Apparently these “megaphages” use the CasΦ protein — the Greek letter Φ, or phi, is used as shorthand for bacteriophages — to trick bacteria into fighting off rival viruses, instead of itself.
“The thing that actually made me interested in studying this protein specifically is that all the known CRISPR-Cas systems were originally discovered in bacteria and Archaea to fend off viruses, but this was the only time where a completely new type of CRISPR-Cas system was first found, and so far only found, in viral genomes,” said Basem Al-Shayeb, a doctoral student in the IGI. “That made us think about what could be different about this protein, and with that came a lot of interesting properties that we then found in the lab.”
Among these properties: CasΦ evolved to be streamlined, combining several functions in one protein, so that it can dispense with half the protein segments of Cas9. It is as selective in targeting specific regions of DNA as the original Cas9 enzyme from bacteria, and just as efficient, and it works in bacteria, animal and plants cells, making it a promising, broadly applicable gene editor.
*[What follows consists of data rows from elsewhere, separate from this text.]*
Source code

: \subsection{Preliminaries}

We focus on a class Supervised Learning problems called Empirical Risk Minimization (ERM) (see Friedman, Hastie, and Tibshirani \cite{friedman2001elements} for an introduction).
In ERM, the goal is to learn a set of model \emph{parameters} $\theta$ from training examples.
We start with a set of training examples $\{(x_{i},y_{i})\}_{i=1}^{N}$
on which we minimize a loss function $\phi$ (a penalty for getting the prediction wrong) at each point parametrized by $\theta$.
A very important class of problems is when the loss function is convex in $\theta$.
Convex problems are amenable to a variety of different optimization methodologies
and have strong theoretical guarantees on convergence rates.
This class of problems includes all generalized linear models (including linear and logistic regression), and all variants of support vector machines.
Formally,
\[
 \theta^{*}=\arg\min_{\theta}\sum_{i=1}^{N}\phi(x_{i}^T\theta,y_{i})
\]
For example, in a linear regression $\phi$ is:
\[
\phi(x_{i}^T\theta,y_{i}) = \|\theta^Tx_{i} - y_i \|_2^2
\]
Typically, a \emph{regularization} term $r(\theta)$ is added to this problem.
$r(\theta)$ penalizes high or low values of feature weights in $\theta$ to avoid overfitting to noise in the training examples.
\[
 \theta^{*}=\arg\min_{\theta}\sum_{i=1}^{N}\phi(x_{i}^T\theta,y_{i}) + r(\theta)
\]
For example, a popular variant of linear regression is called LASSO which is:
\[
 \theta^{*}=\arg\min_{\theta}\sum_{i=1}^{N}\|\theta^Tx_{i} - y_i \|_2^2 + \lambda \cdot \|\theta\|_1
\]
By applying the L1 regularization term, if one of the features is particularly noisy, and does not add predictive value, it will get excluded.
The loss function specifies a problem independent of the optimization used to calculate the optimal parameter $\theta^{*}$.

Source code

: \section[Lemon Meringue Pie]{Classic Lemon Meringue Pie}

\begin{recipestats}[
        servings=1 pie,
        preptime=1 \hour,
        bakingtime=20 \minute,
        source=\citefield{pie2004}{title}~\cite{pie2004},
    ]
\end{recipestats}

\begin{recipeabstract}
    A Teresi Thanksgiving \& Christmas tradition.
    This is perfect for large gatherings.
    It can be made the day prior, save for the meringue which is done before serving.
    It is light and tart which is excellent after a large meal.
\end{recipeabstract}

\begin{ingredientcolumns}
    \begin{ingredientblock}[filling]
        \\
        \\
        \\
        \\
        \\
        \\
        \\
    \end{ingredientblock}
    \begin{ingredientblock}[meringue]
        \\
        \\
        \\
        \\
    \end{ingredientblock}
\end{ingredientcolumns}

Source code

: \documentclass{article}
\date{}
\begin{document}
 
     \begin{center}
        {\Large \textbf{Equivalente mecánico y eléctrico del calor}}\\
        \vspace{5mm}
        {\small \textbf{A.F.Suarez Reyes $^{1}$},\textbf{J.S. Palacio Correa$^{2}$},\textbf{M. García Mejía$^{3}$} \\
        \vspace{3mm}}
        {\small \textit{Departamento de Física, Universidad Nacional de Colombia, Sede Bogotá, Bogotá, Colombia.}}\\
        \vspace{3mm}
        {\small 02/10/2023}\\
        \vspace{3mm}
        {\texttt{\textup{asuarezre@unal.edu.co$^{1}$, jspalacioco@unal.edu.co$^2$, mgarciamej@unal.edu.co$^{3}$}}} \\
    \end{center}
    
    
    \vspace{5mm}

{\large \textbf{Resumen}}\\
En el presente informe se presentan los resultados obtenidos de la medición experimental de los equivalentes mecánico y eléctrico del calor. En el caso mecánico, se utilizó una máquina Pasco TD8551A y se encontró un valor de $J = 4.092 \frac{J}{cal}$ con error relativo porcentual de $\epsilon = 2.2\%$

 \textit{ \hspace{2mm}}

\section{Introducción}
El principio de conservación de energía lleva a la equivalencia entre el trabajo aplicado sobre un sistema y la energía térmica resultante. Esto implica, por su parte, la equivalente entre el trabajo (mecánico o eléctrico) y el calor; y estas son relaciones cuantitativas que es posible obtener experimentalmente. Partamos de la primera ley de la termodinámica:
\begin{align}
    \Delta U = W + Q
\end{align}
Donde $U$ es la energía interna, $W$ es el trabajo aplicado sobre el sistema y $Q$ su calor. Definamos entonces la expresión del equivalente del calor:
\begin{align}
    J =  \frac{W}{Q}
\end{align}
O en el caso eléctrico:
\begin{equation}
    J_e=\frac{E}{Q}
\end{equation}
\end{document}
“This study shows that this virus-encoded CRISPR-Cas protein is actually very good at what it does, but it is a lot smaller, about half the size of Cas9,” said IGI executive director Jennifer Doudna, a UC Berkeley professor of molecular and cell biology and of chemistry and a Howard Hughes Medical Institute investigator. “That matters, because it might make it a lot easier to deliver it into cells than what we are finding with Cas9. When we think about how CRISPR will be applied in the future, that is really one of the most important bottlenecks to the field right now: delivery. We think this very tiny virus-encoded CRISPR-Cas system may be one way to break through that barrier.”
Pausch and Al-Shayeb are first authors of a paper describing CasΦ that will appear this week in the journal Science.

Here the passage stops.